Source data
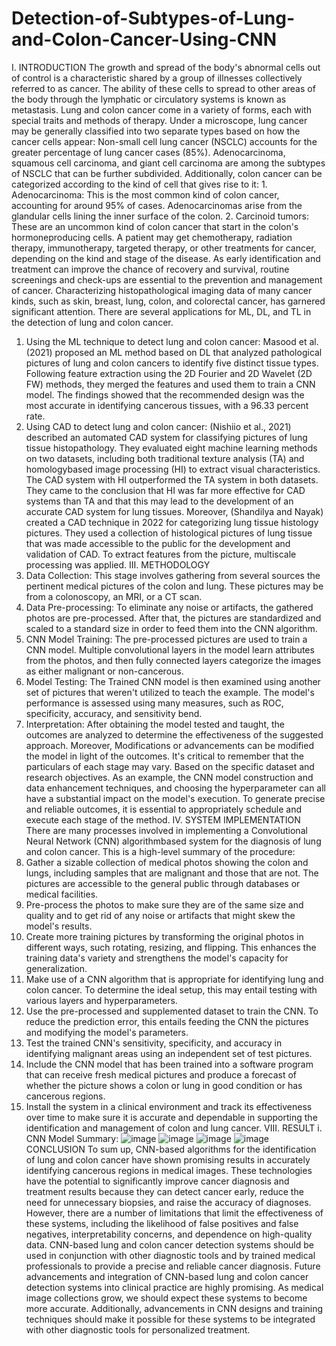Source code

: # Detection-of-Subtypes-of-Lung-and-Colon-Cancer-Using-CNN
I. INTRODUCTION
The growth and spread of the body's abnormal cells
out of control is a characteristic shared by a group of
illnesses collectively referred to as cancer. The
ability of these cells to spread to other areas of the
body through the lymphatic or circulatory systems is
known as metastasis.
Lung and colon cancer come in a variety of forms,
each with special traits and methods of therapy.
Under a microscope, lung cancer may be generally
classified into two separate types based on how the
cancer cells appear: Non-small cell lung cancer
(NSCLC) accounts for the greater percentage of lung
cancer cases (85%). Adenocarcinoma, squamous
cell carcinoma, and giant cell carcinoma are among
the subtypes of NSCLC that can be further
subdivided.
Additionally, colon cancer can be categorized
according to the kind of cell that gives rise to it: 1.
Adenocarcinoma: This is the most common kind of
colon cancer, accounting for around 95% of cases.
Adenocarcinomas arise from the glandular cells
lining the inner surface of the colon.
2. Carcinoid tumors: These are an uncommon kind
of colon cancer that start in the colon's hormoneproducing cells.
A patient may get chemotherapy, radiation therapy,
immunotherapy, targeted therapy, or other
treatments for cancer, depending on the kind and
stage of the disease. As early identification and
treatment can improve the chance of recovery and
survival, routine screenings and check-ups are
essential to the prevention and management of
cancer.
Characterizing histopathological imaging data of
many cancer kinds, such as skin, breast, lung, colon,
and colorectal cancer, has garnered significant
attention.
There are several applications for ML, DL, and TL
in the detection of lung and colon cancer.
1. Using the ML technique to detect lung and colon
cancer: Masood et al. (2021) proposed an ML
method based on DL that analyzed pathological
pictures of lung and colon cancers to identify five
distinct tissue types. Following feature extraction
using the 2D Fourier and 2D Wavelet (2D FW)
methods, they merged the features and used them to
train a CNN model. The findings showed that the
recommended design was the most accurate in
identifying cancerous tissues, with a 96.33 percent
rate.
2. Using CAD to detect lung and colon cancer:
(Nishiio et al., 2021) described an automated CAD
system for classifying pictures of lung tissue
histopathology. They evaluated eight machine
learning methods on two datasets, including both
traditional texture analysis (TA) and homologybased image processing (HI) to extract visual
characteristics. The CAD system with HI
outperformed the TA system in both datasets. They
came to the conclusion that HI was far more effective
for CAD systems than TA and that this may lead to
the development of an accurate CAD system for lung
tissues. Moreover, (Shandilya and Nayak) created a
CAD technique in 2022 for categorizing lung tissue
histology pictures. They used a collection of
histological pictures of lung tissue that was made
accessible to the public for the development and
validation of CAD. To extract features from the
picture, multiscale processing was applied.
III. METHODOLOGY
1. Data Collection: This stage involves gathering
from several sources the pertinent medical pictures
of the colon and lung. These pictures may be from a
colonoscopy, an MRI, or a CT scan.
2. Data Pre-processing: To eliminate any noise or
artifacts, the gathered photos are pre-processed.
After that, the pictures are standardized and scaled to
a standard size in order to feed them into the CNN
algorithm.
3. CNN Model Training: The pre-processed pictures
are used to train a CNN model.
Multiple convolutional layers in the model learn
attributes from the photos, and then fully connected
layers categorize the images as either malignant or
non-cancerous.
4. Model Testing: The Trained CNN model is then
examined using another set of pictures that weren't
utilized to teach the example. The model's
performance is assessed using many measures, such
as ROC, specificity, accuracy, and sensitivity bend.
5. Interpretation: After obtaining the model tested
and taught, the outcomes are analyzed to determine
the effectiveness of the suggested approach.
Moreover, Modifications or advancements can be
modified the model in light of the outcomes. It's
critical to remember that the particulars of each stage
may vary. Based on the specific dataset and research
objectives. As an example, the CNN model
construction and data enhancement techniques, and
choosing the hyperparameter can all have a
substantial impact on the model's execution. To
generate precise and reliable outcomes, it is essential
to appropriately schedule and execute each stage of
the method.
IV. SYSTEM IMPLEMENTATION
There are many processes involved in implementing
a Convolutional Neural Network (CNN) algorithmbased system for the diagnosis of lung and colon
cancer. This is a high-level summary of the
procedure:
1. Gather a sizable collection of medical photos
showing the colon and lungs, including samples that
are malignant and those that are not. The pictures are
accessible to the general public through databases or
medical facilities.
2. Pre-process the photos to make sure they are of the
same size and quality and to get rid of any noise or
artifacts that might skew the model's results.
3. Create more training pictures by transforming the
original photos in different ways, such rotating,
resizing, and flipping. This enhances the training
data's variety and strengthens the model's capacity
for generalization.
4. Make use of a CNN algorithm that is appropriate
for identifying lung and colon cancer. To determine
the ideal setup, this may entail testing with various
layers and hyperparameters.
5. Use the pre-processed and supplemented dataset
to train the CNN. To reduce the prediction error, this
entails feeding the CNN the pictures and modifying
the model's parameters.
6. Test the trained CNN's sensitivity, specificity, and
accuracy in identifying malignant areas using an
independent set of test pictures.
7. Include the CNN model that has been trained into
a software program that can receive fresh medical
pictures and produce a forecast of whether the
picture shows a colon or lung in good condition or
has cancerous regions.
8. Install the system in a clinical environment and
track its effectiveness over time to make sure it is
accurate and dependable in supporting the
identification and management of colon and lung
cancer.
VIII. RESULT
i. CNN Model Summary:
![image](https://github.com/imvijaykumar/Detection-of-Subtypes-of-Lung-and-Colon-Cancer-Using-CNN/assets/142383380/1930b7bc-2f99-4bbd-9275-cffc9ac41b05)
![image](https://github.com/imvijaykumar/Detection-of-Subtypes-of-Lung-and-Colon-Cancer-Using-CNN/assets/142383380/9ddc00ff-b4d9-449b-a8e3-60b8f0b70f3f)
![image](https://github.com/imvijaykumar/Detection-of-Subtypes-of-Lung-and-Colon-Cancer-Using-CNN/assets/142383380/d4904f25-5096-4e23-9aea-276c9132acb6)
![image](https://github.com/imvijaykumar/Detection-of-Subtypes-of-Lung-and-Colon-Cancer-Using-CNN/assets/142383380/eb8d9b22-273d-4741-a53d-3124936d385b)
CONCLUSION
To sum up, CNN-based algorithms for the
identification of lung and colon cancer have shown
promising results in accurately identifying cancerous
regions in medical images. These technologies have
the potential to significantly improve cancer diagnosis
and treatment results because they can detect cancer
early, reduce the need for unnecessary biopsies, and
raise the accuracy of diagnoses. However, there are a
number of limitations that limit the effectiveness of
these systems, including the likelihood of false
positives and false negatives, interpretability concerns,
and dependence on high-quality data. CNN-based lung
and colon cancer detection systems should be used in
conjunction with other diagnostic tools and by trained
medical professionals to provide a precise and reliable
cancer diagnosis.
Future advancements and integration of CNN-based
lung and colon cancer detection systems into clinical
practice are highly promising. As medical image
collections grow, we should expect these systems to
become more accurate. Additionally, advancements in
CNN designs and training techniques should make it
possible for these systems to be integrated with other
diagnostic tools for personalized treatment.
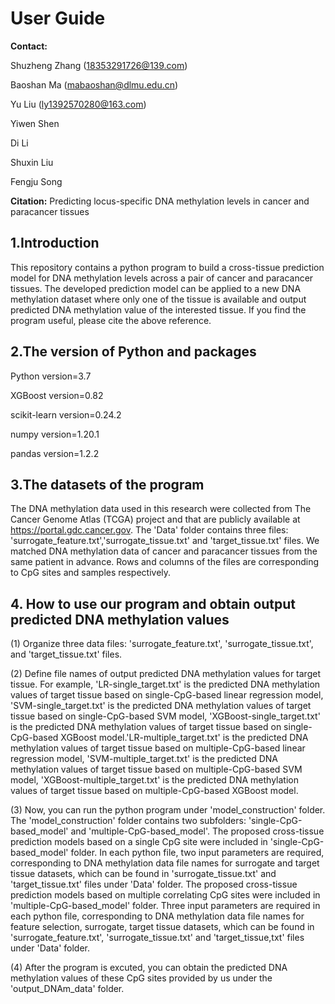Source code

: # User Guide

**Contact:**

Shuzheng Zhang (18353291726@139.com)

Baoshan Ma (mabaoshan@dlmu.edu.cn)

Yu Liu (ly1392570280@163.com)

Yiwen Shen

Di Li

Shuxin Liu

Fengju Song

**Citation:** Predicting locus-specific DNA methylation levels in cancer and paracancer tissues

## 1.Introduction

This repository contains a python program to build a cross-tissue prediction model for DNA methylation levels across a pair of cancer and paracancer tissues. The developed prediction model can be applied to a new DNA methylation dataset where only one of the tissue is available and output predicted DNA methylation value of the interested tissue. If you find the program useful, please cite the above reference.

## 2.The version of Python and packages

Python version=3.7

XGBoost version=0.82

scikit-learn version=0.24.2

numpy version=1.20.1

pandas version=1.2.2

## 3.The datasets of the program

The DNA methylation data used in this research were collected from The Cancer Genome Atlas (TCGA) project and that are publicly available at https://portal.gdc.cancer.gov. The 'Data' folder contains three files: 'surrogate_feature.txt','surrogate_tissue.txt' and 'target_tissue.txt' files. We matched DNA methylation data of cancer and paracancer tissues from the same patient in advance. Rows and columns of the files are corresponding to CpG sites and samples respectively.

## 4. How to use our program and obtain output predicted DNA methylation values

(1) Organize three data files: 'surrogate_feature.txt', 'surrogate_tissue.txt', and 'target_tissue.txt' files.

(2) Define file names of output predicted DNA methylation values for target tissue. For example, 'LR-single_target.txt' is the predicted DNA methylation values of target tissue based on single-CpG-based linear regression model, 'SVM-single_target.txt' is the predicted DNA methylation values of target tissue based on single-CpG-based SVM model, 'XGBoost-single_target.txt' is the predicted DNA methylation values of target tissue based on single-CpG-based XGBoost model.'LR-multiple_target.txt' is the predicted DNA methylation values of target tissue based on multiple-CpG-based linear regression model, 'SVM-multiple_target.txt' is the predicted DNA methylation values of target tissue based on multiple-CpG-based SVM model, 'XGBoost-multiple_target.txt' is the predicted DNA methylation values of target tissue based on multiple-CpG-based XGBoost model.

(3) Now, you can run the python program under 'model_construction' folder. The 'model_construction' folder contains two subfolders: 'single-CpG-based_model' and 'multiple-CpG-based_model'. The proposed cross-tissue prediction models based on a single CpG site were included in 'single-CpG-based_model' folder. In each python file, two input parameters are required, corresponding to DNA methylation data file names for surrogate and target tissue datasets, which can be found in 'surrogate_tissue.txt' and 'target_tissue.txt' files under 'Data' folder. The proposed cross-tissue prediction models based on multiple correlating CpG sites were included in 'multiple-CpG-based_model' folder. Three input parameters are required in each python file, corresponding to DNA methylation data file names for feature selection, surrogate, target tissue datasets, which can be found in 'surrogate_feature.txt', 'surrogate_tissue.txt' and 'target_tissue,txt' files under 'Data' folder.

(4) After the program is excuted, you can obtain the predicted DNA methylation values of these CpG sites provided by us under the 'output_DNAm_data' folder.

Directions
Reproduce the lines above beginning at the line that contains "and treatment results" and ending at the line that contains "## 1.Introduction". No pictures.

Response to the exercise
and treatment results because they can detect cancer
early, reduce the need for unnecessary biopsies, and
raise the accuracy of diagnoses. However, there are a
number of limitations that limit the effectiveness of
these systems, including the likelihood of false
positives and false negatives, interpretability concerns,
and dependence on high-quality data. CNN-based lung
and colon cancer detection systems should be used in
conjunction with other diagnostic tools and by trained
medical professionals to provide a precise and reliable
cancer diagnosis.
Future advancements and integration of CNN-based
lung and colon cancer detection systems into clinical
practice are highly promising. As medical image
collections grow, we should expect these systems to
become more accurate. Additionally, advancements in
CNN designs and training techniques should make it
possible for these systems to be integrated with other
diagnostic tools for personalized treatment.
Source code

: # User Guide

**Contact:**

Shuzheng Zhang (18353291726@139.com)

Baoshan Ma (mabaoshan@dlmu.edu.cn)

Yu Liu (ly1392570280@163.com)

Yiwen Shen

Di Li

Shuxin Liu

Fengju Song

**Citation:** Predicting locus-specific DNA methylation levels in cancer and paracancer tissues

## 1.Introduction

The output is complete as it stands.